After Navalny’s poisoning, recuperation in Germany and arrest upon his return to Russia in 2021, repressions intensified. His entire political infrastructure was outlawed as extremist, exposing his allies and supporters to prosecution.
Open Russia, an opposition group backed from abroad by Khodorkovsky, also had to shut down, and its leader, Andrei Pivovarov, was arrested.
Orlov’s group Memorial was shut down by the Supreme Court in 2021, the year before it won the Nobel Peace Prize as the hopeful symbol of a post-Soviet Russia. He recalled the disbelief about the court’s ruling.
War and repressive new laws
With the 2022 invasion of Ukraine, Russia enacted those repressive new laws that stifled any anti-war protests and criticism of the military. The number of arrests, criminal cases and trials mushroomed.
Kremlin critics were imprisoned, and their prominence didn’t seem to matter. Navalny eventually got 19 years, while another opposition foe, Vladimir Kara-Murza, got the harshest sentence of 25 years for treason.
Among those also swept up: a St. Petersburg artist who got seven years for replacing supermarket price tags with anti-war slogans; two Moscow poets who got five and seven years over reciting verses in public, one of which mentioned Ukraine; and a 72-year-old woman who got 5½ years for two social media posts against the war.
Activists say prison sentences have gotten longer, compared with those before the war. Increasingly, authorities have appealed convictions that resulted in lighter punishment. In Orlov’s case, prosecutors sought a retrial of his earlier conviction that initially drew only a fine; he later was sentenced to prison.
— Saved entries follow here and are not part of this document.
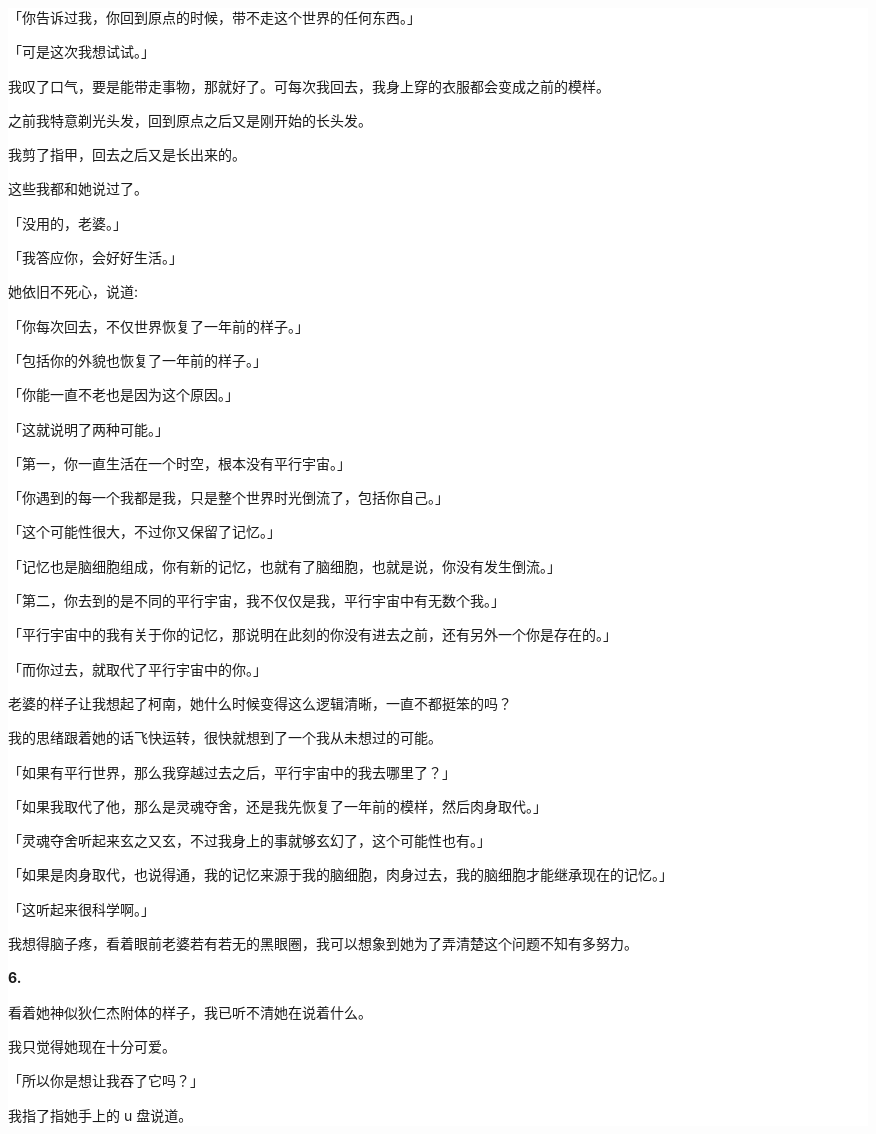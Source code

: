 「你告诉过我，你回到原点的时候，带不走这个世界的任何东西。」

「可是这次我想试试。」

我叹了口气，要是能带走事物，那就好了。可每次我回去，我身上穿的衣服都会变成之前的模样。

之前我特意剃光头发，回到原点之后又是刚开始的长头发。

我剪了指甲，回去之后又是长出来的。

这些我都和她说过了。

「没用的，老婆。」

「我答应你，会好好生活。」

她依旧不死心，说道:

「你每次回去，不仅世界恢复了一年前的样子。」

「包括你的外貌也恢复了一年前的样子。」

「你能一直不老也是因为这个原因。」

「这就说明了两种可能。」

「第一，你一直生活在一个时空，根本没有平行宇宙。」

「你遇到的每一个我都是我，只是整个世界时光倒流了，包括你自己。」

「这个可能性很大，不过你又保留了记忆。」

「记忆也是脑细胞组成，你有新的记忆，也就有了脑细胞，也就是说，你没有发生倒流。」

「第二，你去到的是不同的平行宇宙，我不仅仅是我，平行宇宙中有无数个我。」

「平行宇宙中的我有关于你的记忆，那说明在此刻的你没有进去之前，还有另外一个你是存在的。」

「而你过去，就取代了平行宇宙中的你。」

老婆的样子让我想起了柯南，她什么时候变得这么逻辑清晰，一直不都挺笨的吗？

我的思绪跟着她的话飞快运转，很快就想到了一个我从未想过的可能。

「如果有平行世界，那么我穿越过去之后，平行宇宙中的我去哪里了？」

「如果我取代了他，那么是灵魂夺舍，还是我先恢复了一年前的模样，然后肉身取代。」

「灵魂夺舍听起来玄之又玄，不过我身上的事就够玄幻了，这个可能性也有。」

「如果是肉身取代，也说得通，我的记忆来源于我的脑细胞，肉身过去，我的脑细胞才能继承现在的记忆。」

「这听起来很科学啊。」

我想得脑子疼，看着眼前老婆若有若无的黑眼圈，我可以想象到她为了弄清楚这个问题不知有多努力。

**6.**

看着她神似狄仁杰附体的样子，我已听不清她在说着什么。

我只觉得她现在十分可爱。

「所以你是想让我吞了它吗？」

我指了指她手上的 u 盘说道。
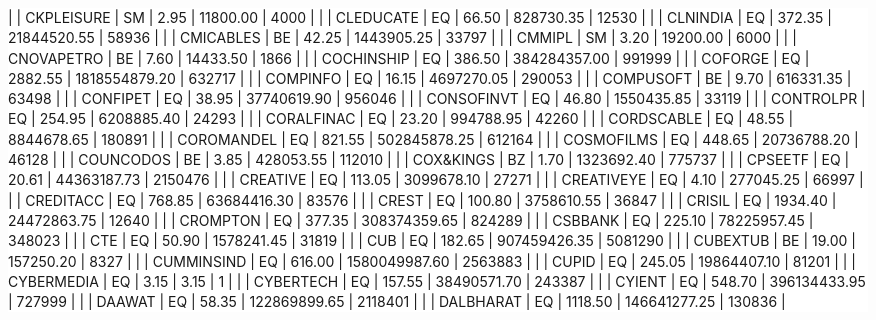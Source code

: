 |  | CKPLEISURE | SM | 2.95 | 11800.00 | 4000 |
|  | CLEDUCATE | EQ | 66.50 | 828730.35 | 12530 |
|  | CLNINDIA | EQ | 372.35 | 21844520.55 | 58936 |
|  | CMICABLES | BE | 42.25 | 1443905.25 | 33797 |
|  | CMMIPL | SM | 3.20 | 19200.00 | 6000 |
|  | CNOVAPETRO | BE | 7.60 | 14433.50 | 1866 |
|  | COCHINSHIP | EQ | 386.50 | 384284357.00 | 991999 |
|  | COFORGE | EQ | 2882.55 | 1818554879.20 | 632717 |
|  | COMPINFO | EQ | 16.15 | 4697270.05 | 290053 |
|  | COMPUSOFT | BE | 9.70 | 616331.35 | 63498 |
|  | CONFIPET | EQ | 38.95 | 37740619.90 | 956046 |
|  | CONSOFINVT | EQ | 46.80 | 1550435.85 | 33119 |
|  | CONTROLPR | EQ | 254.95 | 6208885.40 | 24293 |
|  | CORALFINAC | EQ | 23.20 | 994788.95 | 42260 |
|  | CORDSCABLE | EQ | 48.55 | 8844678.65 | 180891 |
|  | COROMANDEL | EQ | 821.55 | 502845878.25 | 612164 |
|  | COSMOFILMS | EQ | 448.65 | 20736788.20 | 46128 |
|  | COUNCODOS | BE | 3.85 | 428053.55 | 112010 |
|  | COX&KINGS | BZ | 1.70 | 1323692.40 | 775737 |
|  | CPSEETF | EQ | 20.61 | 44363187.73 | 2150476 |
|  | CREATIVE | EQ | 113.05 | 3099678.10 | 27271 |
|  | CREATIVEYE | EQ | 4.10 | 277045.25 | 66997 |
|  | CREDITACC | EQ | 768.85 | 63684416.30 | 83576 |
|  | CREST | EQ | 100.80 | 3758610.55 | 36847 |
|  | CRISIL | EQ | 1934.40 | 24472863.75 | 12640 |
|  | CROMPTON | EQ | 377.35 | 308374359.65 | 824289 |
|  | CSBBANK | EQ | 225.10 | 78225957.45 | 348023 |
|  | CTE | EQ | 50.90 | 1578241.45 | 31819 |
|  | CUB | EQ | 182.65 | 907459426.35 | 5081290 |
|  | CUBEXTUB | BE | 19.00 | 157250.20 | 8327 |
|  | CUMMINSIND | EQ | 616.00 | 1580049987.60 | 2563883 |
|  | CUPID | EQ | 245.05 | 19864407.10 | 81201 |
|  | CYBERMEDIA | EQ | 3.15 | 3.15 | 1 |
|  | CYBERTECH | EQ | 157.55 | 38490571.70 | 243387 |
|  | CYIENT | EQ | 548.70 | 396134433.95 | 727999 |
|  | DAAWAT | EQ | 58.35 | 122869899.65 | 2118401 |
|  | DALBHARAT | EQ | 1118.50 | 146641277.25 | 130836 |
Another trend is an increase in trials in absentia, said Damir Gainutdinov, head of the Net Freedoms rights group. It counted 243 criminal cases on charges of “spreading false information” about the military, and 88 of them were against people outside Russia — including 20 who were convicted in absentia.
Independent news sites were largely blocked. Many moved their newsrooms abroad, like the independent TV channel Dozhd or Novaya Gazeta, with their work available to Russians via VPNs.
At the same time, the Kremlin expanded a decade-long crackdown against Russia’s LGBTQ+ community in what officials said was a fight for “traditional values” espoused by the Russian Orthodox Church in the face of the West’s “degrading” influence. Last year, courts declared the LGBTQ+ “movement” extremist and banned gender transitioning.
Pressure on religious groups continued, too, with hundreds of Jehovah’s Witnesses being prosecuted across Russia since 2017, when the denomination was declared extremist.
The system of oppression is designed “to keep people in fear,” said Nikolay Petrov, visiting researcher at the German Institute for International and Security Affairs.
It doesn’t always work. Last week, thousands of people defied scores of riot police to mourn Navalny at his funeral in southeastern Moscow, chanting “No to war!” and “Russia without Putin!” — slogans that normally would result in arrests.
This time, police uncharacteristically did not interfere.